Tuesday, 19 August 2003
This presentation is part of : Tuesday Poster Sessions

PB-063 Association Between Depression and Social Support in the Japanese Elderly Population

Yayoi Koizumi1, Shuichi Awata1, Toru Seki1, Naoki Nakaya2, Shinichi Kuriyama2, Kazuki Fujita3, Kaori Ohmori2, Atsushi Hozawa2, Satoru Ebihara4, Hiroyuki Arai4, Ryoichi Nagatomi3, Hiroo Matsuoka1, and Ichiro Tsuji2. (1) Psychiatry, Tohoku University Graduate School of Medicine, Sendai, Japan, (2) Public Health, Tohoku University Graduate School of Medicine, Sendai, Japan, (3) Medicine and Science in Sports and Exercise, Tohoku University Graduate School of Medicine, Sendai, Japan, (4) Geriatric and Respiratory Medicine, Tohoku University Graduate School of Medicine, Sendai, Japan

Objective:To estimate the association between social support and depression in the Japanese elderly population aged 70 years and over

Design:A cross sectional study

Materials and Methods:We conducted Comprehensive Geriatric Assessment (CGA) among the residents aged 70 years and over in Sendai city, Japan between July to August in 2002. Out of 2730 eligible subjects, 1179 participated in the interview survey. The participants were asked about the key persons regarding five categories of social supports (Muraoka.1996). Each category follows; 1) advisers needed in some troubles, 2) advisers needed when you get sick, 3) helpers taking care of your daily life, 4) helpers taking you to a hospital, 5) helpers taking care of you when you are sick in bed. The categories 1) and 2) indicate emotional support, and the categories 3), 4) and 5) indicate physical support, mainly. Geriatric Depression Scale (30) was used to estimate depressive status. Within 1170 (485 in male, 685 in female) answering GDS questionnaire, 24 subjects with cognitive dysfunction (MMSE<18 points) were excluded.
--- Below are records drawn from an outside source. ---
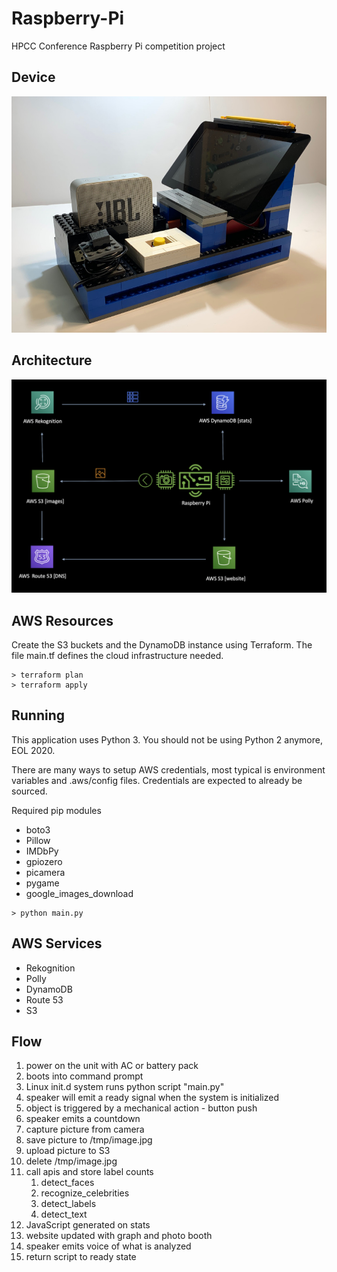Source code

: # Raspberry-Pi

HPCC Conference Raspberry Pi competition project

## Device
![Device](/img/imapi.jpg)

## Architecture
![Architecture](/img/architecture.png)

## AWS Resources

Create the S3 buckets and the DynamoDB instance using Terraform. 
The file main.tf defines the cloud infrastructure needed.

```
> terraform plan
> terraform apply
```

## Running

This application uses Python 3. You should not be using Python 2 anymore, EOL 2020.

There are many ways to setup AWS credentials, most typical is environment variables and .aws/config files. Credentials are expected to already be sourced.

Required pip modules
- boto3
- Pillow
- IMDbPy
- gpiozero
- picamera
- pygame
- google_images_download

```
> python main.py
```

## AWS Services
- Rekognition
- Polly
- DynamoDB
- Route 53
- S3

## Flow
1. power on the unit with AC or battery pack
1. boots into command prompt
1. Linux init.d system runs python script "main.py"
1. speaker will emit a ready signal when the system is initialized  
1. object is triggered by a mechanical action - button push
1. speaker emits a countdown 
1. capture picture from camera
1. save picture to /tmp/image.jpg
1. upload picture to S3
1. delete /tmp/image.jpg
1. call apis and store label counts
    1. detect_faces
    1. recognize_celebrities
    1. detect_labels
    1. detect_text
1. JavaScript generated on stats
1. website updated with graph and photo booth
1. speaker emits voice of what is analyzed
1. return script to ready state
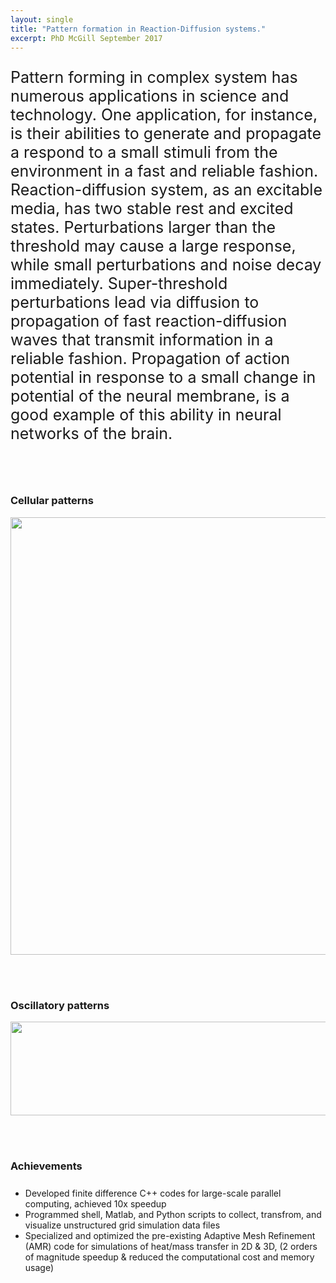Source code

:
 ```yaml
---
layout: single
title: "Pattern formation in Reaction-Diffusion systems."
excerpt: PhD McGill September 2017
---
```


<p style="font-size:25px">
     Pattern forming in complex system has numerous applications in science and technology. One application, for instance, is their abilities to generate and      propagate a respond to a small stimuli from the environment in a fast and reliable fashion. Reaction-diffusion system, as an excitable media, has two stable rest and excited states. Perturbations larger than the threshold may cause a large response, while small perturbations and noise decay immediately. Super-threshold perturbations lead via diffusion to propagation of fast reaction-diffusion waves that transmit information in a reliable fashion. Propagation of action potential in response to a small change in potential of the neural membrane, is a good example of this ability in neural networks of the brain.
</p>     

<br><br>

### Cellular patterns
<img src="/assets/images/AMR.gif"  width="700px" >

<br><br>


### Oscillatory patterns
<img src="/images/oscillating_front.gif"  width="700px" height="150" >


<br><br>

### Achievements
<p style="font-size:25px">
<ul>
<li> Developed finite difference C++ codes for large-scale parallel computing, achieved 10x speedup</li>
<li> Programmed shell, Matlab, and Python scripts to collect, transfrom, and visualize unstructured grid simulation data files</li>     
<li> Specialized and optimized the pre-existing Adaptive Mesh Refinement (AMR) code for simulations of heat/mass transfer in 2D &
     3D, (2 orders of magnitude speedup & reduced the computational cost and memory usage)</li>
</ul>
</p>

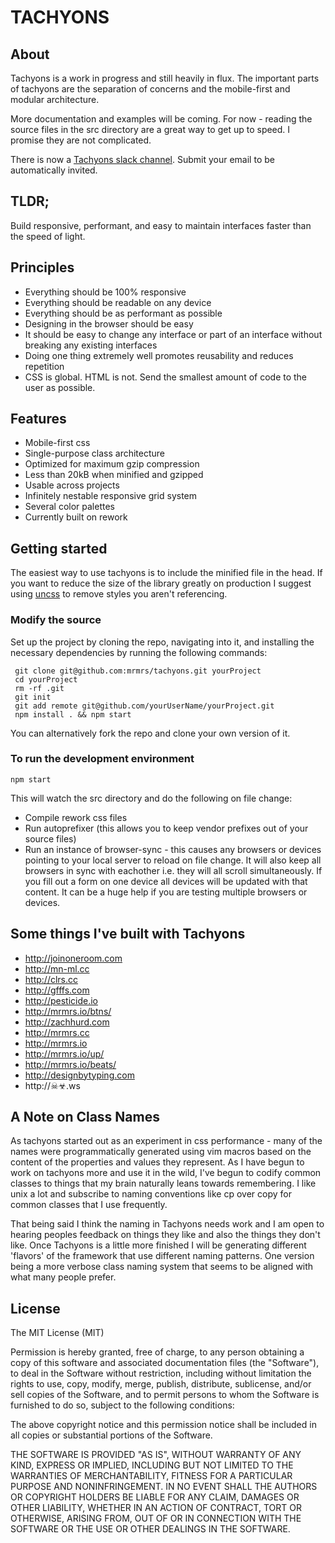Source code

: # TACHYONS

## About

Tachyons is a work in progress and still heavily in flux.
The important parts of tachyons are the separation of concerns and the mobile-first
and modular architecture.

More documentation and examples will be coming. For now - reading the source files
in the src directory are a great way to get up to speed. I promise they are not complicated.

There is now a [Tachyons slack channel](http://tachyons-slack-invite.herokuapp.com). Submit your email to be automatically invited.

## TLDR;

Build responsive, performant, and easy to maintain interfaces faster than the speed of light.

## Principles

* Everything should be 100% responsive
* Everything should be readable on any device
* Everything should be as performant as possible
* Designing in the browser should be easy
* It should be easy to change any interface or part of an interface without breaking any existing interfaces
* Doing one thing extremely well promotes reusability and reduces repetition
* CSS is global. HTML is not. Send the smallest amount of code to the user as possible.

## Features

* Mobile-first css
* Single-purpose class architecture
* Optimized for maximum gzip compression
* Less than 20kB when minified and gzipped
* Usable across projects
* Infinitely nestable responsive grid system
* Several color palettes
* Currently built on rework

## Getting started

The easiest way to use tachyons is to include the minified file in the head.
If you want to reduce the size of the library greatly on production I suggest
using [uncss](https://github.com/giakki/uncss) to remove styles you aren't referencing.

### Modify the source
Set up the project by cloning the repo, navigating into it, and installing the necessary dependencies by running the following commands:

```
 git clone git@github.com:mrmrs/tachyons.git yourProject
 cd yourProject
 rm -rf .git
 git init
 git add remote git@github.com/yourUserName/yourProject.git
 npm install . && npm start
```

You can alternatively fork the repo and clone your own version of it.

### To run the development environment
```
npm start
```
This will watch the src directory and do the following on file change:
* Compile rework css files
* Run autoprefixer (this allows you to keep vendor prefixes out of your source files)
* Run an instance of browser-sync - this causes any browsers or devices pointing to your local server to reload on file change. It will also keep all browsers in sync with eachother i.e. they will all scroll simultaneously. If you fill out a form on one device all devices will be updated with that content. It can be a huge help if you are testing multiple browsers or devices.

## Some things I've built with Tachyons

* http://joinoneroom.com
* http://mn-ml.cc
* http://clrs.cc
* http://gfffs.com
* http://pesticide.io
* http://mrmrs.io/btns/
* http://zachhurd.com
* http://mrmrs.cc
* http://mrmrs.io
* http://mrmrs.io/up/
* http://mrmrs.io/beats/
* http://designbytyping.com
* http://☠☣.ws

## A Note on Class Names

As tachyons started out as an experiment in css performance - many of the names
were programmatically generated using vim macros based on the content of the properties and values
they represent. As I have begun to work on tachyons more and use it in the wild,
I've begun to codify common classes to things that my brain naturally leans towards remembering.
I like unix a lot and subscribe to naming conventions like cp over copy for common classes that I use frequently.

That being said I think the naming in Tachyons needs work and I am open to hearing peoples
feedback on things they like and also the things they don't like. Once Tachyons is a little more finished I
will be generating different 'flavors' of the framework that use different naming patterns.
One version being a more verbose class naming system that seems to be aligned with what many people prefer.


## License

The MIT License (MIT)


Permission is hereby granted, free of charge, to any person obtaining a copy of this software and associated documentation files (the "Software"), to deal in the Software without restriction, including without limitation the rights to use, copy, modify, merge, publish, distribute, sublicense, and/or sell copies of the Software, and to permit persons to whom the Software is furnished to do so, subject to the following conditions:

The above copyright notice and this permission notice shall be included in all copies or substantial portions of the Software.

THE SOFTWARE IS PROVIDED "AS IS", WITHOUT WARRANTY OF ANY KIND, EXPRESS OR IMPLIED, INCLUDING BUT NOT LIMITED TO THE WARRANTIES OF MERCHANTABILITY, FITNESS FOR A PARTICULAR PURPOSE AND NONINFRINGEMENT. IN NO EVENT SHALL THE AUTHORS OR COPYRIGHT HOLDERS BE LIABLE FOR ANY CLAIM, DAMAGES OR OTHER LIABILITY, WHETHER IN AN ACTION OF CONTRACT, TORT OR OTHERWISE, ARISING FROM, OUT OF OR IN CONNECTION WITH THE SOFTWARE OR THE USE OR OTHER DEALINGS IN THE SOFTWARE.
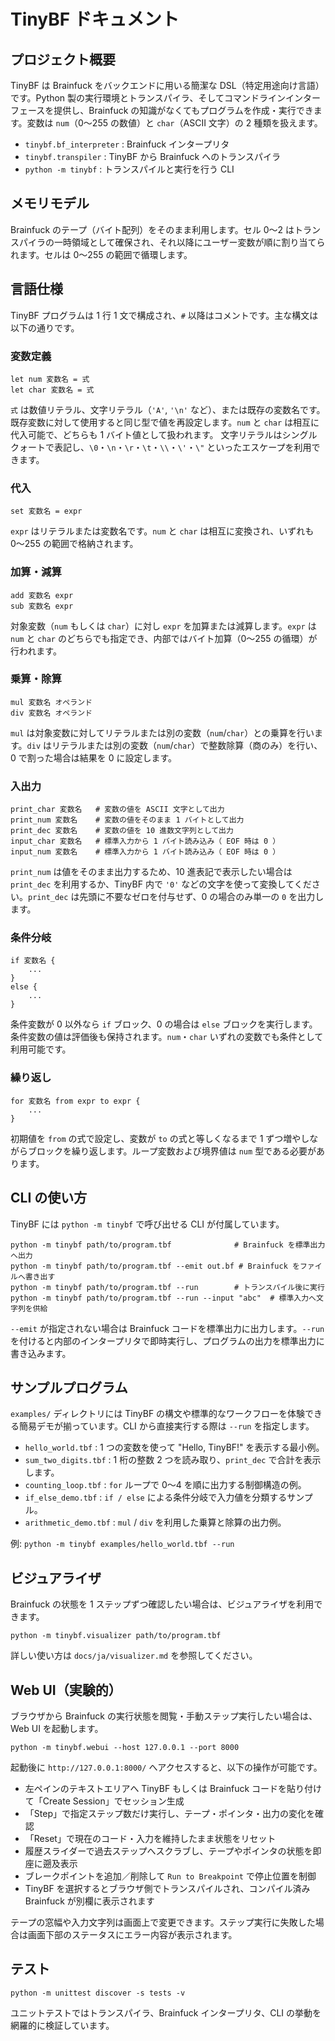 # TinyBF ドキュメント

## プロジェクト概要
TinyBF は Brainfuck をバックエンドに用いる簡潔な DSL（特定用途向け言語）です。Python 製の実行環境とトランスパイラ、そしてコマンドラインインターフェースを提供し、Brainfuck の知識がなくてもプログラムを作成・実行できます。変数は `num`（0〜255 の数値）と `char`（ASCII 文字）の 2 種類を扱えます。

- `tinybf.bf_interpreter` : Brainfuck インタープリタ
- `tinybf.transpiler` : TinyBF から Brainfuck へのトランスパイラ
- `python -m tinybf` : トランスパイルと実行を行う CLI

## メモリモデル
Brainfuck のテープ（バイト配列）をそのまま利用します。セル 0〜2 はトランスパイラの一時領域として確保され、それ以降にユーザー変数が順に割り当てられます。セルは 0〜255 の範囲で循環します。

## 言語仕様
TinyBF プログラムは 1 行 1 文で構成され、`#` 以降はコメントです。主な構文は以下の通りです。

### 変数定義
```
let num 変数名 = 式
let char 変数名 = 式
```
`式` は数値リテラル、文字リテラル（`'A'`, `'\n'` など）、または既存の変数名です。既存変数に対して使用すると同じ型で値を再設定します。`num` と `char` は相互に代入可能で、どちらも 1 バイト値として扱われます。
文字リテラルはシングルクォートで表記し、`\0`・`\n`・`\r`・`\t`・`\\`・`\'`・`\"` といったエスケープを利用できます。

### 代入
```
set 変数名 = expr
```
`expr` はリテラルまたは変数名です。`num` と `char` は相互に変換され、いずれも 0〜255 の範囲で格納されます。

### 加算・減算
```
add 変数名 expr
sub 変数名 expr
```
対象変数（`num` もしくは `char`）に対し `expr` を加算または減算します。`expr` は `num` と `char` のどちらでも指定でき、内部ではバイト加算（0〜255 の循環）が行われます。

### 乗算・除算
```
mul 変数名 オペランド
div 変数名 オペランド
```
`mul` は対象変数に対してリテラルまたは別の変数（`num`/`char`）との乗算を行います。`div` はリテラルまたは別の変数（`num`/`char`）で整数除算（商のみ）を行い、0 で割った場合は結果を 0 に設定します。

### 入出力
```
print_char 変数名   # 変数の値を ASCII 文字として出力
print_num 変数名    # 変数の値をそのまま 1 バイトとして出力
print_dec 変数名    # 変数の値を 10 進数文字列として出力
input_char 変数名   # 標準入力から 1 バイト読み込み（ EOF 時は 0 ）
input_num 変数名    # 標準入力から 1 バイト読み込み（ EOF 時は 0 ）
```
`print_num` は値をそのまま出力するため、10 進表記で表示したい場合は `print_dec` を利用するか、TinyBF 内で `'0'` などの文字を使って変換してください。`print_dec` は先頭に不要なゼロを付与せず、0 の場合のみ単一の `0` を出力します。

### 条件分岐
```
if 変数名 {
    ...
}
else {
    ...
}
```
条件変数が 0 以外なら `if` ブロック、0 の場合は `else` ブロックを実行します。条件変数の値は評価後も保持されます。`num`・`char` いずれの変数でも条件として利用可能です。

### 繰り返し
```
for 変数名 from expr to expr {
    ...
}
```
初期値を `from` の式で設定し、変数が `to` の式と等しくなるまで 1 ずつ増やしながらブロックを繰り返します。ループ変数および境界値は `num` 型である必要があります。

## CLI の使い方
TinyBF には `python -m tinybf` で呼び出せる CLI が付属しています。

```
python -m tinybf path/to/program.tbf              # Brainfuck を標準出力へ出力
python -m tinybf path/to/program.tbf --emit out.bf # Brainfuck をファイルへ書き出す
python -m tinybf path/to/program.tbf --run        # トランスパイル後に実行
python -m tinybf path/to/program.tbf --run --input "abc"  # 標準入力へ文字列を供給
```

`--emit` が指定されない場合は Brainfuck コードを標準出力に出力します。`--run` を付けると内部のインタープリタで即時実行し、プログラムの出力を標準出力に書き込みます。

## サンプルプログラム

`examples/` ディレクトリには TinyBF の構文や標準的なワークフローを体験できる簡易デモが揃っています。CLI から直接実行する際は `--run` を指定します。

- `hello_world.tbf` : 1 つの変数を使って "Hello, TinyBF!" を表示する最小例。
- `sum_two_digits.tbf` : 1 桁の整数 2 つを読み取り、`print_dec` で合計を表示します。
- `counting_loop.tbf` : `for` ループで 0〜4 を順に出力する制御構造の例。
- `if_else_demo.tbf` : `if / else` による条件分岐で入力値を分類するサンプル。
- `arithmetic_demo.tbf` : `mul` / `div` を利用した乗算と除算の出力例。

例: `python -m tinybf examples/hello_world.tbf --run`

## ビジュアライザ
Brainfuck の状態を 1 ステップずつ確認したい場合は、ビジュアライザを利用できます。

```
python -m tinybf.visualizer path/to/program.tbf
```

詳しい使い方は `docs/ja/visualizer.md` を参照してください。

## Web UI（実験的）
ブラウザから Brainfuck の実行状態を閲覧・手動ステップ実行したい場合は、Web UI を起動します。

```
python -m tinybf.webui --host 127.0.0.1 --port 8000
```

起動後に `http://127.0.0.1:8000/` へアクセスすると、以下の操作が可能です。

- 左ペインのテキストエリアへ TinyBF もしくは Brainfuck コードを貼り付けて「Create Session」でセッション生成
- 「Step」で指定ステップ数だけ実行し、テープ・ポインタ・出力の変化を確認
- 「Reset」で現在のコード・入力を維持したまま状態をリセット
- 履歴スライダーで過去ステップへスクラブし、テープやポインタの状態を即座に遡及表示
- ブレークポイントを追加／削除して `Run to Breakpoint` で停止位置を制御
- TinyBF を選択するとブラウザ側でトランスパイルされ、コンパイル済み Brainfuck が別欄に表示されます

テープの窓幅や入力文字列は画面上で変更できます。ステップ実行に失敗した場合は画面下部のステータスにエラー内容が表示されます。

## テスト
```
python -m unittest discover -s tests -v
```
ユニットテストではトランスパイラ、Brainfuck インタープリタ、CLI の挙動を網羅的に検証しています。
Thus, we included 1146 (480 in male, 666 in female) for the analysis. They were divided into two groups by GDS score, one is GDS³11 points(depressive group), the other is GDS£10 points(non-depressive group). We calculated odds ratios (95% CIs) of social support for depressive status, using logistic regression in SAS program in which potential confounders were simultaneous adjusted for.

Results:The depressive group contains 130 in male (27.1%), 256 in female (38.4%). Multivariate odds ratios (95% CIs) were 1) 2.7(1.7-4.4), 2) 2.0(1.2-3.5), 3) 2.9(1.8-4.7), 4) 2.1(1.2-3.5), 5) 3.0(1.7-5.3)in male, respectively. The significant associations were observed in all categories. In female, multivariate odds ratios were 1) 1.2(0.8-1.8), 2) 1.1(0.8-1.7), 3) 1.4(1.0-2.0), 4) 1.5(1.0-2.2), 5) 2.0(1.4-2.8),respectively. The significant associations were observed in the categories 3), 4), and 5).

Conclusion:The significant association was found between the lack of social support and depression in the Japanese elderly population aged 70 years and over in both sexes. We also found that the influence of social support was stronger in men.